NetWorker update from 7.6.4 to 8.1.1 failed. OS IBM AIX


We operate a NetWorker server in version 7.6.4. on IBM-AIX cluster.
This installation runs on two cluster nodes, both XTEST60-XTEST61 has been updated to NetWorker 8.1.1.2.
After the successful update of the failover nodes, XTEST61 fails to start the NetWorker daemons. All recources of the cluster lie on XTEST61.
The error message reads,

73248 1405510561 5 5 0 1 16056448 0 xtest61p.swd-ag.de nsrd critical NSR 148 Can not start nsrd Because% s (/ nsr) is local, and is as configured as a NetWorker cluster server. Use NetWorker cluster manager to check service status. 1 23 8 / nsr / res
nsr_log: ENTRY

The control of all config files revealed that they are correct, compared against our current productive NetWorker cluster.
The update from 7.6.4 to 8.1.1.2, we have carried out again after the error, the result was again wrong.
We intend to update our productive clusters in the coming days and solicit support in this way.

With best regards,
AIX team, Stadtwerke Duesseldorf AG.

4 Operator

 • 

1.3K Posts

July 24th, 2014 02:00

Have you run the cluster configuration script yet - /usr/sbin/networker.cluster ? IF not please run this.

4 Posts

July 24th, 2014 02:00

Of course, we have configured the cluster olso the gst.

The miracle to me is, why did it work on XTEST60 the primary cluster node and did not work on the standby node?????

14.3K Posts

July 24th, 2014 06:00

I do no thave experience with update on AIX nodes from NW7 as all my AIX landscape went from TSM to NW8.  I do have 2 backup servers running on AIX cluster and no issues there (and number of application clients also in cluster).  What I would try is to uninstall everything, remove cluster files by NW and make sure symlink is in correct state.  Once you install it again, networker.cluster should be run and make sure that nw_hacmp.lc on both nodes is correct (eg. pointing to correct IP address and shared storage).  Then run daemons via /etc/rc.nsr and only client should start (passive node).  Then use clRGmove to test failover between nodes.  I suspect cluster config file by NW was not updated on passive node and this is why symlink phase failed or it was even not aware of the cluster config.

4 Posts

July 25th, 2014 01:00

All new, both nodes new installed, NW 7.6.4, update to 8.1.1.2. Installation without errors. Cluster configured.

All the same like before. NW runs fine on the primary node, starts NOT on the standby node.

I'm frustrated.

4 Posts

July 25th, 2014 02:00

What do you mean by cluster config file? /usr/bin/nw_hacmp.lc?

if so it's been running well and it is the same in both cluster nodes.

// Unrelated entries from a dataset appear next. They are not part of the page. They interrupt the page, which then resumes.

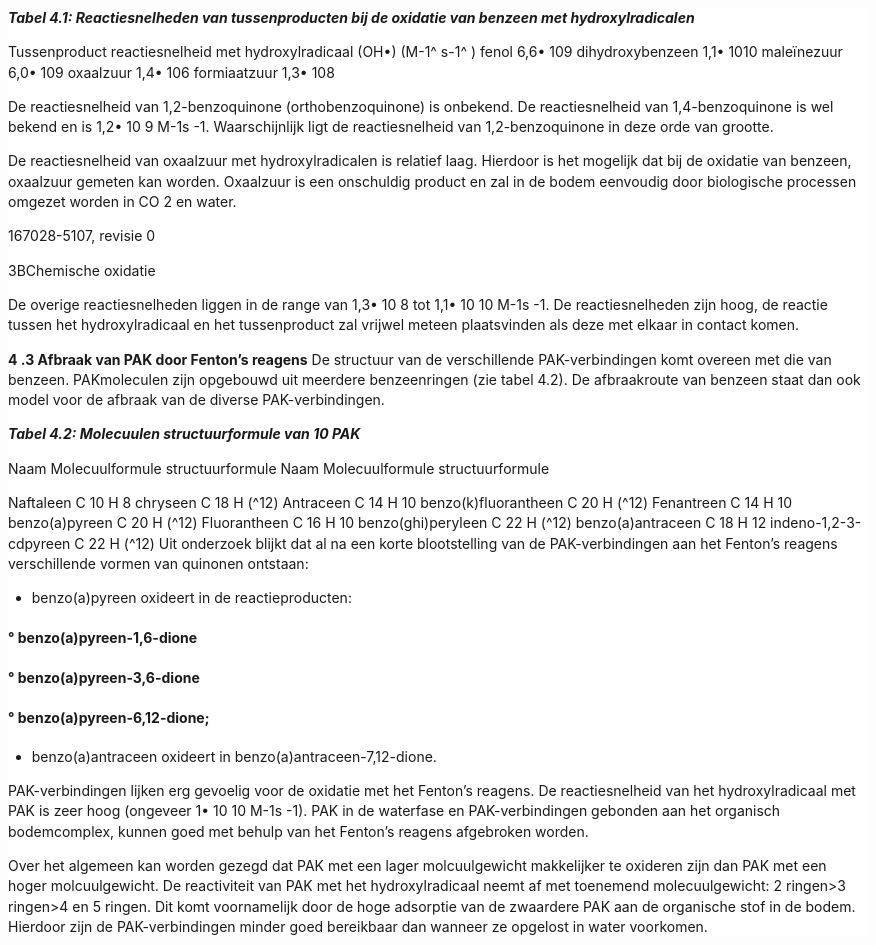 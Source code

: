 **_Tabel 4.1: Reactiesnelheden van tussenproducten bij de oxidatie van benzeen met hydroxylradicalen_** 

Tussenproduct reactiesnelheid met hydroxylradicaal (OH•) (M-1^ s-1^ ) fenol 6,6• 109 dihydroxybenzeen 1,1• 1010 maleïnezuur 6,0• 109 oxaalzuur 1,4• 106 formiaatzuur 1,3• 108 

De reactiesnelheid van 1,2-benzoquinone (orthobenzoquinone) is onbekend. De reactiesnelheid van 1,4-benzoquinone is wel bekend en is 1,2• 10 9 M-1s -1. Waarschijnlijk ligt de reactiesnelheid van 1,2-benzoquinone in deze orde van grootte. 

De reactiesnelheid van oxaalzuur met hydroxylradicalen is relatief laag. Hierdoor is het mogelijk dat bij de oxidatie van benzeen, oxaalzuur gemeten kan worden. Oxaalzuur is een onschuldig product en zal in de bodem eenvoudig door biologische processen omgezet worden in CO 2 en water. 

 167028-5107, revisie 0 


 3BChemische oxidatie 

De overige reactiesnelheden liggen in de range van 1,3• 10 8 tot 1,1• 10 10 M-1s -1. De reactiesnelheden zijn hoog, de reactie tussen het hydroxylradicaal en het tussenproduct zal vrijwel meteen plaatsvinden als deze met elkaar in contact komen. 

**4 .3 Afbraak van PAK door Fenton’s reagens** De structuur van de verschillende PAK-verbindingen komt overeen met die van benzeen. PAKmoleculen zijn opgebouwd uit meerdere benzeenringen (zie tabel 4.2). De afbraakroute van benzeen staat dan ook model voor de afbraak van de diverse PAK-verbindingen. 

**_Tabel 4.2: Molecuulen structuurformule van 10 PAK_** 

Naam Molecuulformule structuurformule Naam Molecuulformule structuurformule 

Naftaleen C 10 H 8 chryseen C 18 H (^12) Antraceen C 14 H 10 benzo(k)fluorantheen C 20 H (^12) Fenantreen C 14 H 10 benzo(a)pyreen C 20 H (^12) Fluorantheen C 16 H 10 benzo(ghi)peryleen C 22 H (^12) benzo(a)antraceen C 18 H 12 indeno-1,2-3-cdpyreen C 22 H (^12) Uit onderzoek blijkt dat al na een korte blootstelling van de PAK-verbindingen aan het Fenton’s reagens verschillende vormen van quinonen ontstaan: 

- benzo(a)pyreen oxideert in de reactieproducten: 

#### ° benzo(a)pyreen-1,6-dione 

#### ° benzo(a)pyreen-3,6-dione 

#### ° benzo(a)pyreen-6,12-dione; 

- benzo(a)antraceen oxideert in benzo(a)antraceen-7,12-dione. 

PAK-verbindingen lijken erg gevoelig voor de oxidatie met het Fenton’s reagens. De reactiesnelheid van het hydroxylradicaal met PAK is zeer hoog (ongeveer 1• 10 10 M-1s -1). PAK in de waterfase en PAK-verbindingen gebonden aan het organisch bodemcomplex, kunnen goed met behulp van het Fenton’s reagens afgebroken worden. 

Over het algemeen kan worden gezegd dat PAK met een lager molcuulgewicht makkelijker te oxideren zijn dan PAK met een hoger molcuulgewicht. De reactiviteit van PAK met het hydroxylradicaal neemt af met toenemend molecuulgewicht: 2 ringen>3 ringen>4 en 5 ringen. Dit komt voornamelijk door de hoge adsorptie van de zwaardere PAK aan de organische stof in de bodem. Hierdoor zijn de PAK-verbindingen minder goed bereikbaar dan wanneer ze opgelost in water voorkomen.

What is your env? AIX 6.1 TL09 1412 with Virtualized ethernet Adapters?

PowerHA System Mirror 6.1 SP12?

NW 8.1.1?

4 Posts

July 25th, 2014 02:00

After Fail over the NSRD dies with Error:

nsrd NSR critical 148 Can't start nsrd because %s (/nsr) is local, and NetWorker is configured as a cluster server. Use cluster manager to check NetWorker service status

there is no possibility to find out, why nsrd dies. the Debug mode doesn't bring more information as this primitive error.

the NSR link is correct and shows to shared disk.

Everything looking normal like the Primary Node. which starts without any problem.

14.3K Posts

July 25th, 2014 02:00

I'm more frustrated with level of information you give   I assume what doesn't work is failover when you start server, right? Running client only does work?  Now, can you confirm that as already asked that nw_hacmp.lc is correct and have correct values?  If so, do failover and provide logs.  Do also capture output of actions when you call start script to get an idea what it does and where does it break.

14.3K Posts

July 25th, 2014 02:00

I have both PowerHA 6.1 and 7.1 on LPARs.  It is not 8.1.1, but 8.0.3.5, but from error that should not matter at all.

Yes, NW cluster config is nw_hacmp.lc and that file gets nuked each time you do update so it is essential to update it after upgrades with valid information (two lines showing server ip and share disk location).  Please capture what stop and start script are doing when doing failover to get more information.  Before (and after) these actions take note of nsr symlinks (and make sure that /nsr/run on passive node has correct information if client is running only).

4 Posts

July 25th, 2014 02:00

the nw_hacmp.lc has the right environment as mentioned. nw_hacmp-lc start/stop script is only setting the environment and starts the nsruexec in /opt/nsr/admin/nsr_envexec reading a file calls lcmap file.

This files are all the same in cluster nodes.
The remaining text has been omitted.